The standards stand-off
To export organic products, the farmers need expensive and complicated certification done on their farms. Worse, the rules as to what constitutes organic are still being framed. The specific rules for organic agriculture are called standards which determine the production process within the ecological and social environment. The farms have to be certified by a recognised certifying agency, according to the standards.

The IFOAM, an umbrella organisation for promoting the movement worldwide, has provided basic standards on the basis of which a country can develop its own standards. The IFOAM tries to harmonise certification programmes through an accreditation system.
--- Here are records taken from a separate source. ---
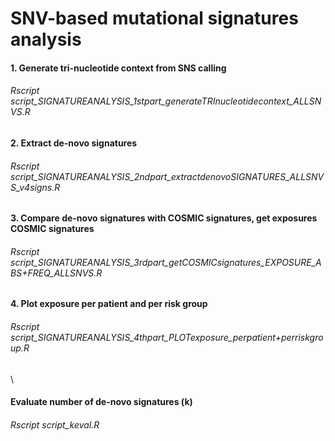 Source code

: # SNV-based mutational signatures analysis

#### 1. Generate tri-nucleotide context from SNS calling
###### Rscript script_SIGNATUREANALYSIS_1stpart_generateTRInucleotidecontext_ALLSNVS.R
#### 2. Extract de-novo signatures
###### Rscript script_SIGNATUREANALYSIS_2ndpart_extractdenovoSIGNATURES_ALLSNVS_v4signs.R
#### 3. Compare de-novo signatures with COSMIC signatures, get exposures COSMIC signatures
###### Rscript script_SIGNATUREANALYSIS_3rdpart_getCOSMICsignatures_EXPOSURE_ABS+FREQ_ALLSNVS.R
#### 4. Plot exposure per patient and per risk group
###### Rscript script_SIGNATUREANALYSIS_4thpart_PLOTexposure_perpatient+perriskgroup.R
\
#### Evaluate number of de-novo signatures (k)
###### Rscript script_keval.R
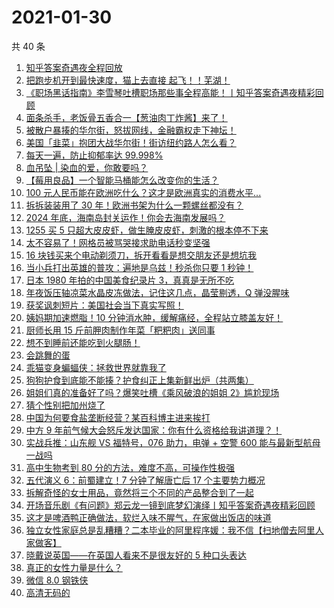 # 2021-01-30

共 40 条

<!-- BEGIN -->
<!-- 最后更新时间 Sat Jan 30 2021 23:09:02 GMT+0800 (CST) -->

1. [知乎答案奇遇夜全程回放](https://www.zhihu.com/zvideo/1337899403299422208)
2. [把跑步机开到最快速度，猫上去直接 起飞！！芜湖！](https://www.zhihu.com/zvideo/1338845459067686912)
3. [《职场黑话指南》李雪琴吐槽职场那些事全程高能！丨知乎答案奇遇夜精彩回顾](https://www.zhihu.com/zvideo/1338139157697851393)
4. [面条杀手，老饭骨五香合一【葱油肉丁炸酱】来了！](https://www.zhihu.com/zvideo/1338888809846140928)
5. [被散户暴揍的华尔街，怒拔网线，金融霸权走下神坛！](https://www.zhihu.com/zvideo/1338879778200911872)
6. [美国「韭菜」抱团大战华尔街！街访纽约路人怎么看？](https://www.zhihu.com/zvideo/1338811085781274624)
7. [每天一遍，防止抑郁率达 99.998%](https://www.zhihu.com/zvideo/1338534004841721857)
8. [血吊坠 | 染血的爱，你敢要吗？](https://www.zhihu.com/zvideo/1338587835860418560)
9. [【莓用良品】一个智能马桶能怎么改变你的生活？](https://www.zhihu.com/zvideo/1338801051412721665)
10. [100
    元人民币能在欧洲吃什么？这才是欧洲真实的消费水平...](https://www.zhihu.com/zvideo/1338646645605163008)
11. [拆拆装装用了 30
    年！欧洲书架为什么一颗螺丝都没有？](https://www.zhihu.com/zvideo/1338587433940492288)
12. [2024
    年底，海南岛封关运作！你会去海南发展吗？](https://www.zhihu.com/zvideo/1338601161100566528)
13. [1255 买 5
    只超大皮皮虾，做生腌皮皮虾，刺激的根本停不下来](https://www.zhihu.com/zvideo/1338095645883297792)
14. [太不容易了！网格员被骂哭接求助电话秒变坚强](https://www.zhihu.com/zvideo/1338867538017718272)
15. [16
    块钱买来个电动剃须刀，拆开看看是想交朋友还是想坑我](https://www.zhihu.com/zvideo/1338867628300402689)
16. [当小兵打出英雄的普攻：遍地是乌兹！秒杀你只要 1
    秒钟！](https://www.zhihu.com/zvideo/1338607762834198529)
17. [日本 1980 年拍的中国美食纪录片
    3，真真是无所不吃](https://www.zhihu.com/zvideo/1338293722564997121)
18. [年夜饭压轴凉菜水晶皮冻做法，记住这几点，晶莹剔透，Q
    弹没腥味](https://www.zhihu.com/zvideo/1338785832229502976)
19. [获奖讽刺短片：美国社会当下真实写照！](https://www.zhihu.com/zvideo/1338088982006272000)
20. [姨妈期加速燃脂！10
    分钟消水肿，缓解痛经，全程站立膝盖友好！](https://www.zhihu.com/zvideo/1338554575364886529)
21. [厨师长用 15 斤前胛肉制作年菜「粑粑肉」送同事](https://www.zhihu.com/zvideo/1338818365423120385)
22. [想不到睡前还能吃到火腿肠！](https://www.zhihu.com/zvideo/1338601827941085184)
23. [会跳舞的蛋](https://www.zhihu.com/zvideo/1338263868892844032)
24. [乖猫变身蝙蝠侠：拯救世界就靠我了](https://www.zhihu.com/zvideo/1338548975403106304)
25. [狗狗护食到底能不能揍？护食纠正上集新鲜出炉（共两集）](https://www.zhihu.com/zvideo/1338452628359815168)
26. [姐姐们真的准备好了吗？爆笑吐槽《乘风破浪的姐姐
    2》尴尬现场](https://www.zhihu.com/zvideo/1338526260771627008)
27. [猜个性别把加州烧了](https://www.zhihu.com/zvideo/1338638471368040448)
28. [中国为何要食盐垄断经营？某百科博主进来挨打](https://www.zhihu.com/zvideo/1338553746662301696)
29. [中方 9
    年前气候大会怒斥发达国家：你有什么资格给我讲道理？！](https://www.zhihu.com/zvideo/1338456806340358145)
30. [实战兵推：山东舰 VS 福特号，076 助力，电弹 + 空警 600
    能与最新型航母一战吗](https://www.zhihu.com/zvideo/1338466108224499712)
31. [高中生物考到 80
    分的方法，难度不高，可操作性极强](https://www.zhihu.com/zvideo/1338282102702899200)
32. [五代演义 6：前蜀建立！7 分钟了解唐亡后 17
    个主要势力概况](https://www.zhihu.com/zvideo/1338343137509855232)
33. [拆解奇怪的女士用品，竟然将三个不同的产品整合到了一起](https://www.zhihu.com/zvideo/1338580220799307776)
34. [开场音乐剧《有问题》郑云龙一镜到底梦幻演绎丨知乎答案奇遇夜精彩回顾](https://www.zhihu.com/zvideo/1338145657501724672)
35. [这才是啤酒鸭正确做法，软烂入味不腥气，在家做出饭店的味道](https://www.zhihu.com/zvideo/1338425107295506432)
36. [独立女性家庭总是乱糟糟？二本毕业的阿里程序媛：我不信【扫地僧去阿里人家做客】](https://www.zhihu.com/zvideo/1338499949563662336)
37. [晓戴说英国——在英国人看来不是很友好的 5
    种口头表达](https://www.zhihu.com/zvideo/1336922332661862400)
38. [真正的女性力量是什么？](https://www.zhihu.com/zvideo/1337891076708487168)
39. [微信 8.0 钢铁侠](https://www.zhihu.com/zvideo/1338185639083831296)
40. [高清无码的](https://www.zhihu.com/zvideo/1338162255004385283)

<!-- END -->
IFOAM body International Organic Accreditation Service (IOAS) certifies farms.

Though the underlying concepts are the same, standards adopted by countries differ and should ideally be producer-based rather than buyer-based, as these currently are. Umesh Chandrashekhar, who heads the Institute of Marketecology (IMO) Control-India, Bangalore involved in organic certification says, "Certification, which verifies whether the practices are in accordance with the standards, must be based on the country which is producing organic products and not the country which is buying them, as is currently the case."

Alexender Daniel, director Indian Institute of Rural Development, Aurangabad, Maharashtra and general secretary IFOAM, Asia agrees. He says,"India has developed standards, but due to absence of any notification, this amounts to nothing. Indian farmers interested in exporting their produce have to run from pillar to post to get their farms certified from the international certifiers on standards based on the requirements of the buyer, not the producer. This goes against the basic principles of organic farming which are location-specific." Warns D N Reddy, director of Centre for Resource Education, Hyderabad, "International standards do not benefit our producers. We have to wake up if we want to safeguard the interests of our farmers."

Marketing muddles
Marketing is the main problem for organic produce. As a result almost every developing country has certified export surplus. "There is a mismatch between buyers and sellers," says Jha. The Codex Alimentarius standards guidelines state that organic food import requirements should be based on principles of transparency and equivalency. Although a regulation was issued to this effect in the EU in 1992, the reality is very different. According to the regulation, the EU should open the organic food market to products from third (non-EU) countries.This list is short and sweet: it includes Argentina, Australia, Israel, the Czech Republic, Hungary and Switzerland. In 1992, the EU Council Regulations introduced a case-by-case import permit procedure as an alternate way of gaining access to the EU market. Set up as a provisional measure to apply to every consignment imported from a non-listed third country, these countries find the procedure cumbersome.

"Apart from the procedural complexities, organic products from developing countries may also be subject to tariff and non-tariff obstacles," informs Jha. The solution lies in India getting itself included in the General System of Preference category to avail of the concessions provided by developed countries to developing countries for exporting their products and to seek a tariff quota system for organic produce, which means getting included in the third list of non-EU exporting countries.